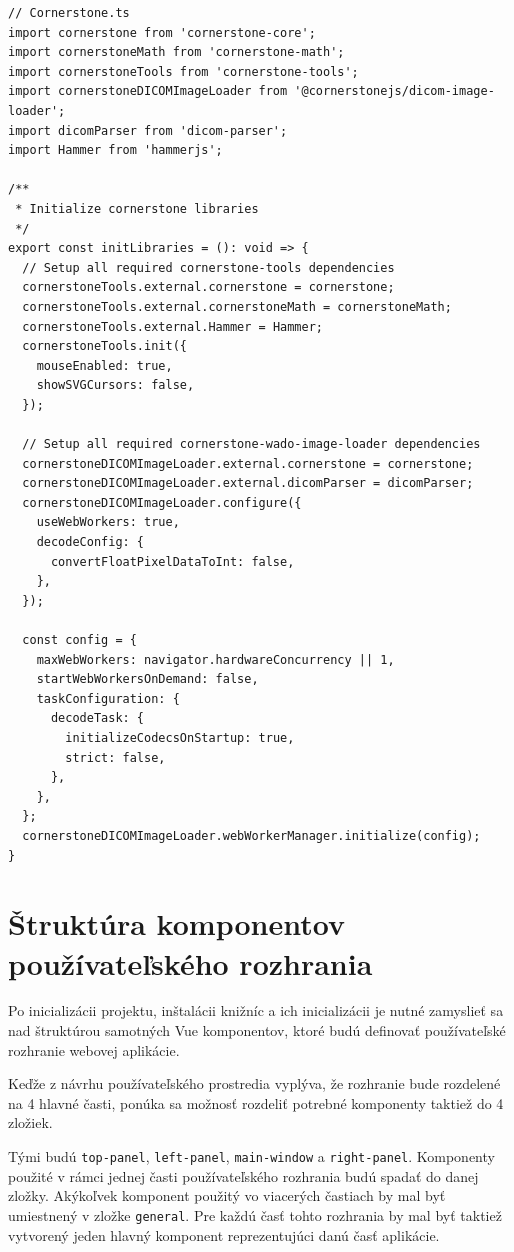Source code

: \begin{minipage}[]{\linewidth}
\begin{verbatim}
// Cornerstone.ts
import cornerstone from 'cornerstone-core';
import cornerstoneMath from 'cornerstone-math';
import cornerstoneTools from 'cornerstone-tools';
import cornerstoneDICOMImageLoader from '@cornerstonejs/dicom-image-loader';
import dicomParser from 'dicom-parser';
import Hammer from 'hammerjs';

/**
 * Initialize cornerstone libraries
 */
export const initLibraries = (): void => {
  // Setup all required cornerstone-tools dependencies
  cornerstoneTools.external.cornerstone = cornerstone;
  cornerstoneTools.external.cornerstoneMath = cornerstoneMath;
  cornerstoneTools.external.Hammer = Hammer;
  cornerstoneTools.init({
    mouseEnabled: true,
    showSVGCursors: false,
  });

  // Setup all required cornerstone-wado-image-loader dependencies
  cornerstoneDICOMImageLoader.external.cornerstone = cornerstone;
  cornerstoneDICOMImageLoader.external.dicomParser = dicomParser;
  cornerstoneDICOMImageLoader.configure({
    useWebWorkers: true,
    decodeConfig: {
      convertFloatPixelDataToInt: false,
    },
  });

  const config = {
    maxWebWorkers: navigator.hardwareConcurrency || 1,
    startWebWorkersOnDemand: false,
    taskConfiguration: {
      decodeTask: {
        initializeCodecsOnStartup: true,
        strict: false,
      },
    },
  };
  cornerstoneDICOMImageLoader.webWorkerManager.initialize(config);
}
\end{verbatim}
\end{minipage}

\section {Štruktúra komponentov používateľského rozhrania}
Po inicializácii projektu, inštalácii knižníc a ich inicializácii je nutné zamyslieť sa nad štruktúrou samotných Vue komponentov, ktoré budú definovať používateľské rozhranie webovej aplikácie.

Keďže z návrhu používateľského prostredia vyplýva, že rozhranie bude rozdelené na 4 hlavné časti, ponúka sa možnosť rozdeliť potrebné komponenty taktiež do 4 zložiek.

Tými budú \texttt{top-panel}, \texttt{left-panel}, \texttt{main-window} a \texttt{right-panel}. Komponenty použité v rámci jednej časti používateľského rozhrania budú spadať do danej zložky. Akýkoľvek komponent použitý vo viacerých častiach by mal byť umiestnený v zložke \texttt{general}.
Pre každú časť tohto rozhrania by mal byť taktiež vytvorený jeden hlavný komponent reprezentujúci danú časť aplikácie.

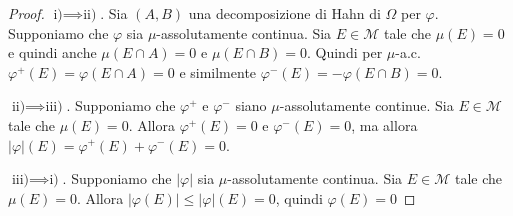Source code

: \begin{proof}
    \(\text{i)} \implies \text{ii)}\). Sia \((A, B)\) una decomposizione di Hahn
    di \(\Omega\) per \(\varphi \). Supponiamo che \(\varphi\) sia
    \(\mu\)-assolutamente continua. Sia \(E \in \mathcal{M}\) tale che
    \(\mu(E) = 0\) e quindi anche \(\mu(E \cap A) = 0\) e \(\mu(E \cap B) = 0\).
    Quindi per \(\mu\)-a.c.~\(\varphi^{+}(E) =
    \varphi(E \cap A) = 0\) e similmente \(\varphi^{-}(E) = -\varphi(E \cap B) = 0\).

    \(\text{ii)} \implies \text{iii)}\). Supponiamo che \(\varphi^{+}\) e
    \(\varphi^{-}\) siano \(\mu\)-assolutamente continue. Sia \(E \in \mathcal{M}\)
    tale che \(\mu(E) = 0\). Allora \(\varphi^{+}(E) = 0\) e \(\varphi^{-}(E) =
    0\), ma allora \(|\varphi|(E) = \varphi^{+}(E) + \varphi^{-}(E) = 0\).

    \(\text{iii)} \implies \text{i)}\). Supponiamo che \(|\varphi|\) sia
    \(\mu\)-assolutamente continua. Sia \(E \in \mathcal{M}\) tale che \(\mu(E) =
    0\). Allora \(|\varphi (E)| \le |\varphi |(E) = 0\), quindi \(\varphi (E) =
    0\) 
\end{proof}


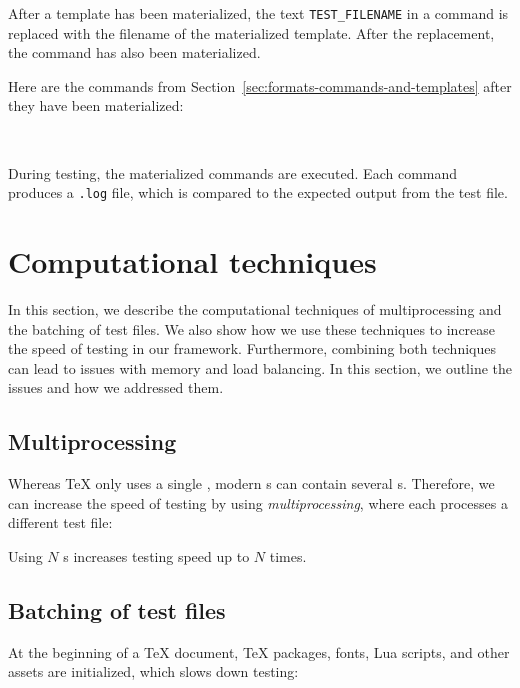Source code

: \documentclass[final]{ltugboat}
\begin{document}
\smallskip
\exampleSeparator

\smallskip
\noindent
{}

\smallskip

After a template has been materialized, the text \texttt{TEST\_FILENAME} in a command is replaced with the filename of the materialized template. After the replacement, the command has also been materialized.

Here are the commands  from Section~\ref{sec:formats-commands-and-templates} after they have been materialized:

\smallskip
\noindent
{} \\[0.8em]

\smallskip

\noindent
During testing, the materialized commands are executed. Each command produces a \texttt{.log} file, which is compared to the expected output from the test file.

\section{Computational techniques}
\label{sec:computational-techniques}

In this section, we describe the computational techniques of multiprocessing and the batching of test files. We also show how we use these techniques to increase the speed of testing in our framework. Furthermore, combining both techniques can lead to issues with memory and load balancing. In this section, we outline the issues and how we addressed them.

\subsection{Multiprocessing}
\label{sec:multiprocessing}
Whereas \TeX{} only uses a single , modern s can contain several s. Therefore, we can increase the speed of testing by using \emph{multiprocessing}, where each  processes a different test file:

\smallskip
\noindent
\begingroup
\centering

\par
\endgroup

\smallskip
\noindent
Using $N$ s increases testing speed up to $N$ times.

\subsection{Batching of test files}
\label{sec:batching-of-test-files}
At the beginning of a \TeX{} document, \TeX{} packages, fonts, Lua scripts, and other assets are initialized, which slows down testing:
\end{document}
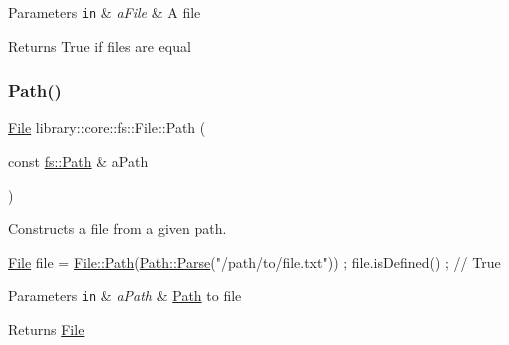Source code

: \begin{DoxyParams}[1]{Parameters}
\mbox{\tt in}  & {\em a\+File} & A file \\
\hline
\end{DoxyParams}
\begin{DoxyReturn}{Returns}
True if files are equal 
\end{DoxyReturn}
\mbox{\label{classlibrary_1_1core_1_1fs_1_1_file_a72d6cdf8bb7e299889c6149e2b8a6cc7}} 
\subsubsection{\texorpdfstring{Path()}{Path()}}
{\footnotesize\ttfamily \hyperlink{classlibrary_1_1core_1_1fs_1_1_file}{File} library\+::core\+::fs\+::\+File\+::\+Path (\begin{DoxyParamCaption}\item[{const \hyperlink{classlibrary_1_1core_1_1fs_1_1_path}{fs\+::\+Path} \&}]{a\+Path }\end{DoxyParamCaption})\hspace{0.3cm}{\ttfamily [static]}}



Constructs a file from a given path. 


\begin{DoxyCode}
\hyperlink{classlibrary_1_1core_1_1fs_1_1_file_a6f3f0d79545ac9984c6f49432f0c6c39}{File} file = \hyperlink{classlibrary_1_1core_1_1fs_1_1_file_a72d6cdf8bb7e299889c6149e2b8a6cc7}{File::Path}(\hyperlink{classlibrary_1_1core_1_1fs_1_1_path_a6ba644b6609507e724c217bf2020f5ae}{Path::Parse}(\textcolor{stringliteral}{"/path/to/file.txt"})) ;
file.isDefined() ; \textcolor{comment}{// True}
\end{DoxyCode}



\begin{DoxyParams}[1]{Parameters}
\mbox{\tt in}  & {\em a\+Path} & \hyperlink{classlibrary_1_1core_1_1fs_1_1_path}{Path} to file \\
\hline
\end{DoxyParams}
\begin{DoxyReturn}{Returns}
\hyperlink{classlibrary_1_1core_1_1fs_1_1_file}{File} 
\end{DoxyReturn}
\mbox{\label{classlibrary_1_1core_1_1fs_1_1_file_a438408d402b994d76d4de3829ec67dbc}} 
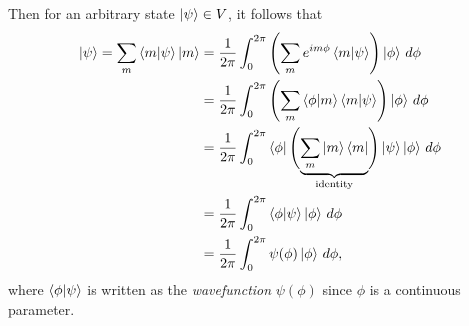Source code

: Then for an arbitrary state $\ket{\psi}\in V$, it follows that
\begin{align*}
    \ket{\psi} = \sum_m \braket{m|\psi}\ket{m} 
        &= \frac{1}{2\pi}\int_{0}^{2\pi} \left( \sum_m e^{im\phi}\braket{m|\psi} \right)\ket{\phi} \,d\phi \\
        &= \frac{1}{2\pi}\int_{0}^{2\pi} \left( \sum_m \braket{\phi|m}\braket{m|\psi} \right)\ket{\phi} \,d\phi \\
        &= \frac{1}{2\pi}\int_{0}^{2\pi} \bra{\phi}\Biggl( \underbrace{\sum_m \ket{m}\bra{m}}_{\textrm{identity}} \Biggr)\ket{\psi}\ket{\phi} \,d\phi \\
        &= \frac{1}{2\pi}\int_{0}^{2\pi} \braket{\phi|\psi}\ket{\phi} \,d\phi \\
        &= \frac{1}{2\pi}\int_{0}^{2\pi} \psi(\phi)\ket{\phi} \,d\phi,
\end{align*}
where $\braket{\phi|\psi}$ is written as the \textit{wavefunction} $\psi(\phi)$ since $\phi$ is a continuous parameter.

++++++++++++++++++++

# PROBLEM
Go through the data above and copy each line in which "časti" appears.

# ANSWER BOX
Keďže z návrhu používateľského prostredia vyplýva, že rozhranie bude rozdelené na 4 hlavné časti, ponúka sa možnosť rozdeliť potrebné komponenty taktiež do 4 zložiek.
Tými budú \texttt{top-panel}, \texttt{left-panel}, \texttt{main-window} a \texttt{right-panel}. Komponenty použité v rámci jednej časti používateľského rozhrania budú spadať do danej zložky. Akýkoľvek komponent použitý vo viacerých častiach by mal byť umiestnený v zložke \texttt{general}.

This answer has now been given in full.